Recently, I was creating a system where a player could upgrade the cooldown of his tools and needed to get a percentage of how upgraded the tool was. However, when printing the output of the code, I noticed that there was a floating-point error. Here’s a simplified version of my code:

local startCooldown = 1.5
local endCooldown = 0.5
local currentCooldown = 1.3

local percent = (currentCooldown - startCooldown) / (endCooldown - startCooldown)

print(percent) -- Outputs 0.19999999999999996

The output is 0.19999999999999996, when the expected value should be 0.2

This is the same code but in C++:

#include <iostream>
using namespace std;

int main()
{
    float startCooldown = 1.5;
    float endCooldown = 0.5;
    float currentCooldown = 1.3;
    
    // Equivalent of the print() function
    cout << (currentCooldown - startCooldown) / (endCooldown - startCooldown); // Outputs 0.2

    return 0;
}

Here, the output matches the expected value of 0.2.

I did some more testing:

print(0.1 + 0.2) -- Outputs 0.30000000000000004
#include <iostream>
using namespace std;

int main()
{
    cout<< 0.1 + 0.2; // Outputs 0.3

    return 0;
}

I am aware that this happens because certain decimal values can’t be perfectly represented in binary. My theory is that there are certain techniques which aim to improve accuracy that are disabled in Luau.

Does anyone know why this happens? Why did Roblox choose to disable the accuracy improvements?

This is a common characteristic with floating-point arithmetic in programming languages, it is unlikely that Roblox disabled accuracy improvements.

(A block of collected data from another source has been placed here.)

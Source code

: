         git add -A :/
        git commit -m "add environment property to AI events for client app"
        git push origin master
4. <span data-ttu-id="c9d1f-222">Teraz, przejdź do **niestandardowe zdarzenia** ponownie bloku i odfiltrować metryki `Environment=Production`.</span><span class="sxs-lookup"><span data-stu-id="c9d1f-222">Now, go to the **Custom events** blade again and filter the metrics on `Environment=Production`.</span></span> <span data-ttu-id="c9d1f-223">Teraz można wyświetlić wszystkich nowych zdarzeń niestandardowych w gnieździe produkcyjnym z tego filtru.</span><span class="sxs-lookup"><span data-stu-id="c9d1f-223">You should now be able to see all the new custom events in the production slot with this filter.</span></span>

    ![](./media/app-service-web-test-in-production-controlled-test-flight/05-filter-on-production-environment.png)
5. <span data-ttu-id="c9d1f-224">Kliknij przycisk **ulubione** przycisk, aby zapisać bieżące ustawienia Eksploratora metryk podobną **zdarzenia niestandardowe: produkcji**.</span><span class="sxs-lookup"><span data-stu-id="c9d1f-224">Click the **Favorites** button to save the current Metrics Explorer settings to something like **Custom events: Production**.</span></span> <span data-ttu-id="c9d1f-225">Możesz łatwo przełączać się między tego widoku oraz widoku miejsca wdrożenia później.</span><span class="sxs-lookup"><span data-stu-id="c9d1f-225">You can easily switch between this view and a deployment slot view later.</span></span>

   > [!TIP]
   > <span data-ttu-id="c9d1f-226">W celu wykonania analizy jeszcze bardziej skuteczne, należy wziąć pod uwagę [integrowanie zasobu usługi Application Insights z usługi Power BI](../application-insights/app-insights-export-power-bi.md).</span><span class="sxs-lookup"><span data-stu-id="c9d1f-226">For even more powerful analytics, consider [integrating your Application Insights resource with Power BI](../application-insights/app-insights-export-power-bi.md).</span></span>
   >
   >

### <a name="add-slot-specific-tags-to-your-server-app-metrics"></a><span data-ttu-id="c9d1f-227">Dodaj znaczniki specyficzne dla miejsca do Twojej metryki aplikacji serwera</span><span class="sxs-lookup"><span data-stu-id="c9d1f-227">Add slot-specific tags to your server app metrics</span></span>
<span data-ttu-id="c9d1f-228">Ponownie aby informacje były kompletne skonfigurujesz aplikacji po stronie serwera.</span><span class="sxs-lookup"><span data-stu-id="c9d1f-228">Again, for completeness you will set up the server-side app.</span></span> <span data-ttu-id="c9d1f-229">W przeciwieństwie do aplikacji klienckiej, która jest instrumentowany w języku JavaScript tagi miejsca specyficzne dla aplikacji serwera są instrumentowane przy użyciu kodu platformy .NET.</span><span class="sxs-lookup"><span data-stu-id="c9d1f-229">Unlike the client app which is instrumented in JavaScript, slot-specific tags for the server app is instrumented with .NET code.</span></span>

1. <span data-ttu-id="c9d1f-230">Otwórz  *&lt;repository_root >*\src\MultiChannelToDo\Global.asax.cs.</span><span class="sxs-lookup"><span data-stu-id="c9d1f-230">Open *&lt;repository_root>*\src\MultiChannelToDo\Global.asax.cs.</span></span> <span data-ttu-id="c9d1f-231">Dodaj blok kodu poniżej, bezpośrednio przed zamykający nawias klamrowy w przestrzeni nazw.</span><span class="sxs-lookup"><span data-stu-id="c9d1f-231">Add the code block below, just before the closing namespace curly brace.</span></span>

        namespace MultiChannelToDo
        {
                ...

A workaround would be to round the numbers so it avoids the representation of an inaccurate number

print(math.round(percent * 1e6) / 1e6) -- Outputs 0.2 after rounding to 6 decimal places
1 Like

To me these post always seem like its blaming roblox (there are other things to worry about)

Perhaps its the c++ compiler automatically rounding and not showing the precision of the values?

3 Likes

Thanks! That’s a handy way to round a number to a certain amount of decimal places. I’ll definitively keep it handy.

Thanks so much for letting me know! I apologize if it seemed like I was trying to blame Roblox, as that wasn’t the intention of the post. I didn’t know that this also happened in C++, except that you needed to manually set the precision level of the output using std::cout << std::setprecisionlevel();

1 Like

This topic was automatically closed 14 days after the last reply. New replies are no longer allowed.